'''

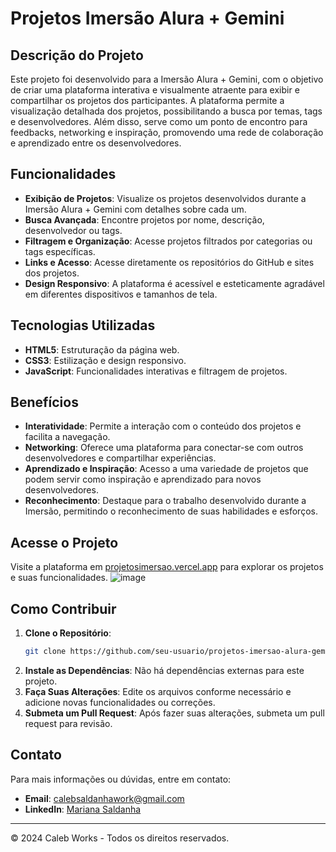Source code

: # Projetos Imersão Alura + Gemini

## Descrição do Projeto

Este projeto foi desenvolvido para a Imersão Alura + Gemini, com o objetivo de criar uma plataforma interativa e visualmente atraente para exibir e compartilhar os projetos dos participantes. A plataforma permite a visualização detalhada dos projetos, possibilitando a busca por temas, tags e desenvolvedores. Além disso, serve como um ponto de encontro para feedbacks, networking e inspiração, promovendo uma rede de colaboração e aprendizado entre os desenvolvedores.

## Funcionalidades

- **Exibição de Projetos**: Visualize os projetos desenvolvidos durante a Imersão Alura + Gemini com detalhes sobre cada um.
- **Busca Avançada**: Encontre projetos por nome, descrição, desenvolvedor ou tags.
- **Filtragem e Organização**: Acesse projetos filtrados por categorias ou tags específicas.
- **Links e Acesso**: Acesse diretamente os repositórios do GitHub e sites dos projetos.
- **Design Responsivo**: A plataforma é acessível e esteticamente agradável em diferentes dispositivos e tamanhos de tela.

## Tecnologias Utilizadas

- **HTML5**: Estruturação da página web.
- **CSS3**: Estilização e design responsivo.
- **JavaScript**: Funcionalidades interativas e filtragem de projetos.

## Benefícios

- **Interatividade**: Permite a interação com o conteúdo dos projetos e facilita a navegação.
- **Networking**: Oferece uma plataforma para conectar-se com outros desenvolvedores e compartilhar experiências.
- **Aprendizado e Inspiração**: Acesso a uma variedade de projetos que podem servir como inspiração e aprendizado para novos desenvolvedores.
- **Reconhecimento**: Destaque para o trabalho desenvolvido durante a Imersão, permitindo o reconhecimento de suas habilidades e esforços.

## Acesse o Projeto

Visite a plataforma em [projetosimersao.vercel.app](https://projetosimersao.vercel.app/) para explorar os projetos e suas funcionalidades.
![image](https://github.com/user-attachments/assets/cfa633c7-e30e-418f-9d60-7fe8d4a0f146)

## Como Contribuir

1. **Clone o Repositório**:
    ```bash
    git clone https://github.com/seu-usuario/projetos-imersao-alura-gemini.git
    ```
2. **Instale as Dependências**:
    Não há dependências externas para este projeto.
3. **Faça Suas Alterações**:
    Edite os arquivos conforme necessário e adicione novas funcionalidades ou correções.
4. **Submeta um Pull Request**:
    Após fazer suas alterações, submeta um pull request para revisão.

## Contato

Para mais informações ou dúvidas, entre em contato:

- **Email**: [calebsaldanhawork@gmail.com](mailto:calebsaldanhawork@gmail.com)
- **LinkedIn**: [Mariana Saldanha](https://www.linkedin.com/in/mariana-saldanha-9a704119b)

---

© 2024 Caleb Works - Todos os direitos reservados.
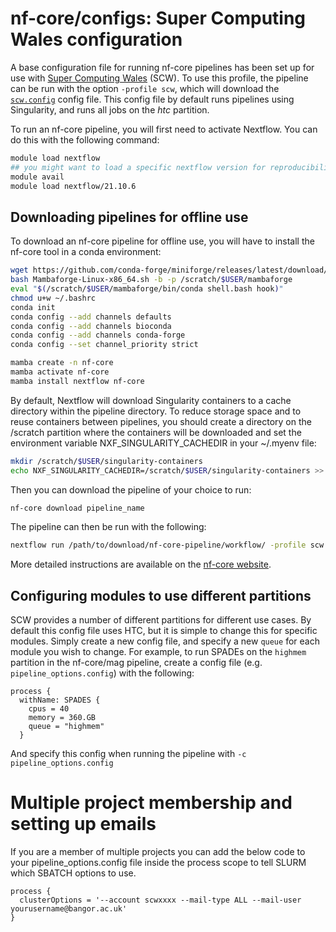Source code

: # nf-core/configs: Super Computing Wales configuration

A base configuration file for running nf-core pipelines has been set up for use with [Super Computing Wales](https://supercomputing.wales) (SCW). To use this profile, the pipeline can be run with the option `-profile scw`, which will download the [`scw.config`](../conf/scw.config) config file. This config file by default runs pipelines using Singularity, and runs all jobs on the _htc_ partition.

To run an nf-core pipeline, you will first need to activate Nextflow. You can do this with the following command:

```bash
module load nextflow
## you might want to load a specific nextflow version for reproducibility - find them under /apps/modules/tools
module avail
module load nextflow/21.10.6
```

## Downloading pipelines for offline use

To download an nf-core pipeline for offline use, you will have to install the nf-core tool in a conda environment:

```bash
wget https://github.com/conda-forge/miniforge/releases/latest/download/Mambaforge-Linux-x86_64.sh
bash Mambaforge-Linux-x86_64.sh -b -p /scratch/$USER/mambaforge
eval "$(/scratch/$USER/mambaforge/bin/conda shell.bash hook)"
chmod u+w ~/.bashrc
conda init
conda config --add channels defaults
conda config --add channels bioconda
conda config --add channels conda-forge
conda config --set channel_priority strict

mamba create -n nf-core
mamba activate nf-core
mamba install nextflow nf-core
```

By default, Nextflow will download Singularity containers to a cache directory within the pipeline directory. To reduce storage space and to reuse containers between pipelines, you should create a directory on the /scratch partition where the containers will be downloaded and set the environment variable NXF_SINGULARITY_CACHEDIR in your ~/.myenv file:

```bash
mkdir /scratch/$USER/singularity-containers
echo NXF_SINGULARITY_CACHEDIR=/scratch/$USER/singularity-containers >> ~/.myenv
```

Then you can download the pipeline of your choice to run:

```bash
nf-core download pipeline_name
```

The pipeline can then be run with the following:

```bash
nextflow run /path/to/download/nf-core-pipeline/workflow/ -profile scw
```

More detailed instructions are available on the [nf-core website](https://nf-co.re/tools/#downloading-pipelines-for-offline-use).

## Configuring modules to use different partitions

SCW provides a number of different partitions for different use cases. By default this config file uses HTC, but it is simple to change this for specific modules. Simply create a new config file, and specify a new `queue` for each module you wish to change. For example, to run SPADEs on the `highmem` partition in the nf-core/mag pipeline, create a config file (e.g. `pipeline_options.config`) with the following:

```
process {
  withName: SPADES {
    cpus = 40
    memory = 360.GB
    queue = "highmem"
  }
```

And specify this config when running the pipeline with `-c pipeline_options.config`

# Multiple project membership and setting up emails

If you are a member of multiple projects you can add the below code to your pipeline_options.config file inside the process scope to tell SLURM which SBATCH options to use.

```
process {
  clusterOptions = '--account scwxxxx --mail-type ALL --mail-user yourusername@bangor.ac.uk'
}
```
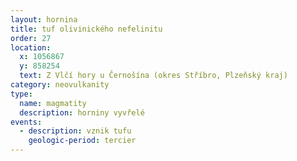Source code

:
 ```yaml
---
layout: hornina
title: tuf olivinického nefelinitu
order: 27
location:
  x: 1056867
  y: 858254
  text: Z Vlčí hory u Černošína (okres Stříbro, Plzeňský kraj)
category: neovulkanity
type:
  name: magmatity
  description: horniny vyvřelé
events:
  - description: vznik tufu
    geologic-period: tercier
---
```


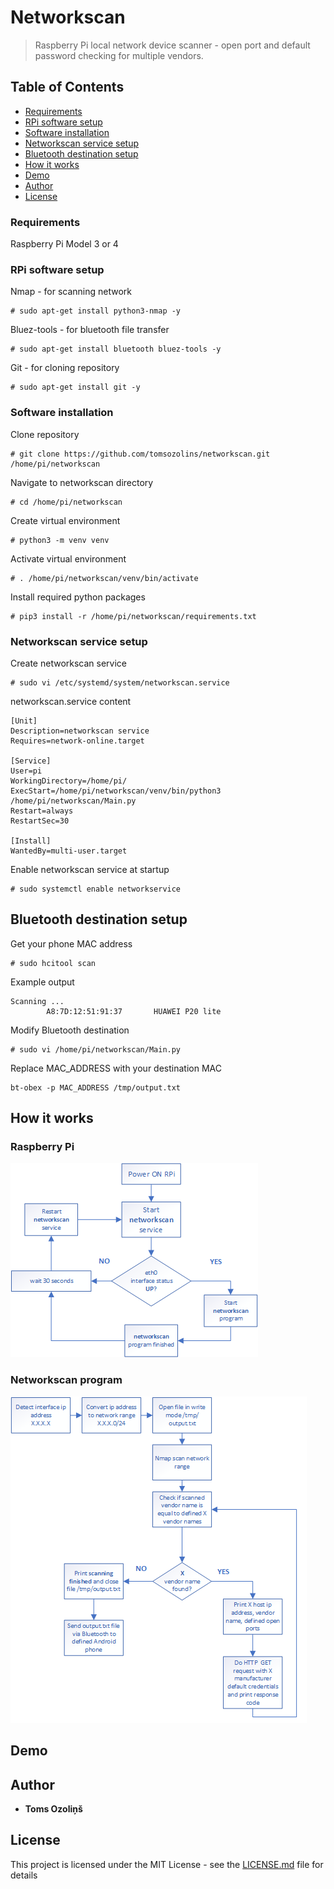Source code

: # Networkscan
> Raspberry Pi local network device scanner - open port and default password checking for multiple vendors.
## Table of Contents
- [Requirements](#Requirements)
- [RPi software setup](#RPi-software-setup)
- [Software installation](#Software-installation)
- [Networkscan service setup](#Networkscan-service-setup)
- [Bluetooth destination setup](#Bluetooth-destination-setup)
- [How it works](#How-it-works)
- [Demo](#Demo)
- [Author](#Author)
- [License](#License)

### Requirements
Raspberry Pi Model 3 or 4
### RPi software setup
Nmap - for scanning network
```
# sudo apt-get install python3-nmap -y
```
Bluez-tools - for bluetooth file transfer
```
# sudo apt-get install bluetooth bluez-tools -y
```
Git - for cloning repository
```
# sudo apt-get install git -y
```
### Software installation
Clone repository
```
# git clone https://github.com/tomsozolins/networkscan.git /home/pi/networkscan
```
Navigate to networkscan directory
```
# cd /home/pi/networkscan
```
Create virtual environment
```
# python3 -m venv venv
```
Activate virtual environment
```
# . /home/pi/networkscan/venv/bin/activate
```
Install required python packages
```
# pip3 install -r /home/pi/networkscan/requirements.txt
```
### Networkscan service setup
Create networkscan service
```
# sudo vi /etc/systemd/system/networkscan.service
```

networkscan.service content
```
[Unit]
Description=networkscan service
Requires=network-online.target

[Service]
User=pi
WorkingDirectory=/home/pi/
ExecStart=/home/pi/networkscan/venv/bin/python3 /home/pi/networkscan/Main.py
Restart=always
RestartSec=30

[Install]
WantedBy=multi-user.target
```
Enable networkscan service at startup
```
# sudo systemctl enable networkservice
```

## Bluetooth destination setup
Get your phone MAC address
```
# sudo hcitool scan
```
Example output
```
Scanning ...
        A8:7D:12:51:91:37       HUAWEI P20 lite
```
Modify Bluetooth destination
```
# sudo vi /home/pi/networkscan/Main.py
```
Replace MAC_ADDRESS with your destination MAC
```
bt-obex -p MAC_ADDRESS /tmp/output.txt
```
## How it works
### Raspberry Pi
![Process flow diagram](process_flow_diagram.png)
### Networkscan program
![Program flow diagram](program_flow_diagram.png)

## Demo

## Author
* **Toms Ozoliņš**

## License
This project is licensed under the MIT License - see the [LICENSE.md](LICENSE.md) file for details
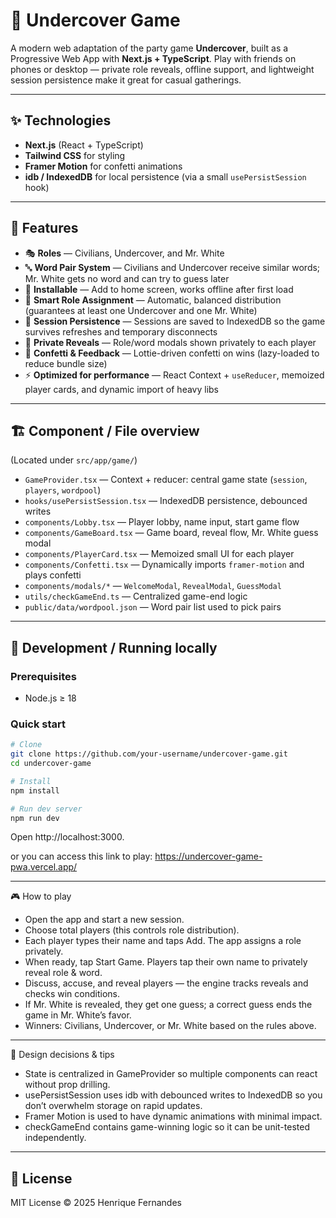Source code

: # 🔎 Undercover Game

A modern web adaptation of the party game **Undercover**, built as a Progressive Web App with **Next.js + TypeScript**. Play with friends on phones or desktop — private role reveals, offline support, and lightweight session persistence make it great for casual gatherings.

---

## ✨ Technologies

- **Next.js** (React + TypeScript)
- **Tailwind CSS** for styling
- **Framer Motion** for confetti animations
- **idb / IndexedDB** for local persistence (via a small `usePersistSession` hook)

---

## 🚀 Features

- 🎭 **Roles** — Civilians, Undercover, and Mr. White
- 🔤 **Word Pair System** — Civilians and Undercover receive similar words; Mr. White gets no word and can try to guess later
- 📱 **Installable** — Add to home screen, works offline after first load
- 🔀 **Smart Role Assignment** — Automatic, balanced distribution (guarantees at least one Undercover and one Mr. White)
- 🧠 **Session Persistence** — Sessions are saved to IndexedDB so the game survives refreshes and temporary disconnects
- 🧩 **Private Reveals** — Role/word modals shown privately to each player
- 🎉 **Confetti & Feedback** — Lottie-driven confetti on wins (lazy-loaded to reduce bundle size)
- ⚡ **Optimized for performance** — React Context + `useReducer`, memoized player cards, and dynamic import of heavy libs

---

## 🏗️ Component / File overview

(Located under `src/app/game/`)

- `GameProvider.tsx` — Context + reducer: central game state (`session`, `players`, `wordpool`)
- `hooks/usePersistSession.tsx` — IndexedDB persistence, debounced writes
- `components/Lobby.tsx` — Player lobby, name input, start game flow
- `components/GameBoard.tsx` — Game board, reveal flow, Mr. White guess modal
- `components/PlayerCard.tsx` — Memoized small UI for each player
- `components/Confetti.tsx` — Dynamically imports `framer-motion` and plays confetti
- `components/modals/*` — `WelcomeModal`, `RevealModal`, `GuessModal`
- `utils/checkGameEnd.ts` — Centralized game-end logic
- `public/data/wordpool.json` — Word pair list used to pick pairs

---

## 📍 Development / Running locally

### Prerequisites

- Node.js ≥ 18

### Quick start

```bash
# Clone
git clone https://github.com/your-username/undercover-game.git
cd undercover-game

# Install
npm install

# Run dev server
npm run dev
```

Open http://localhost:3000.

or you can access this link to play: https://undercover-game-pwa.vercel.app/

---

🎮 How to play

- Open the app and start a new session.
- Choose total players (this controls role distribution).
- Each player types their name and taps Add. The app assigns a role privately.
- When ready, tap Start Game. Players tap their own name to privately reveal role & word.
- Discuss, accuse, and reveal players — the engine tracks reveals and checks win conditions.
- If Mr. White is revealed, they get one guess; a correct guess ends the game in Mr. White’s favor.
- Winners: Civilians, Undercover, or Mr. White based on the rules above.

---

🧭 Design decisions & tips

- State is centralized in GameProvider so multiple components can react without prop drilling.
- usePersistSession uses idb with debounced writes to IndexedDB so you don’t overwhelm storage on rapid updates.
- Framer Motion is used to have dynamic animations with minimal impact.
- checkGameEnd contains game-winning logic so it can be unit-tested independently.

---

## 📜 License

MIT License © 2025 Henrique Fernandes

'''

Task description:
Go back to the lines above and output, exactly as they stand, the ones from the line containing "Após fazer suas" to the line containing "Computing Wales configuration". Leave all pictures behind.

Answer box:
    Após fazer suas alterações, submeta um pull request para revisão.

## Contato

Para mais informações ou dúvidas, entre em contato:

- **Email**: [calebsaldanhawork@gmail.com](mailto:calebsaldanhawork@gmail.com)
- **LinkedIn**: [Mariana Saldanha](https://www.linkedin.com/in/mariana-saldanha-9a704119b)

---

© 2024 Caleb Works - Todos os direitos reservados.
Source code

: # nf-core/configs: Super Computing Wales configuration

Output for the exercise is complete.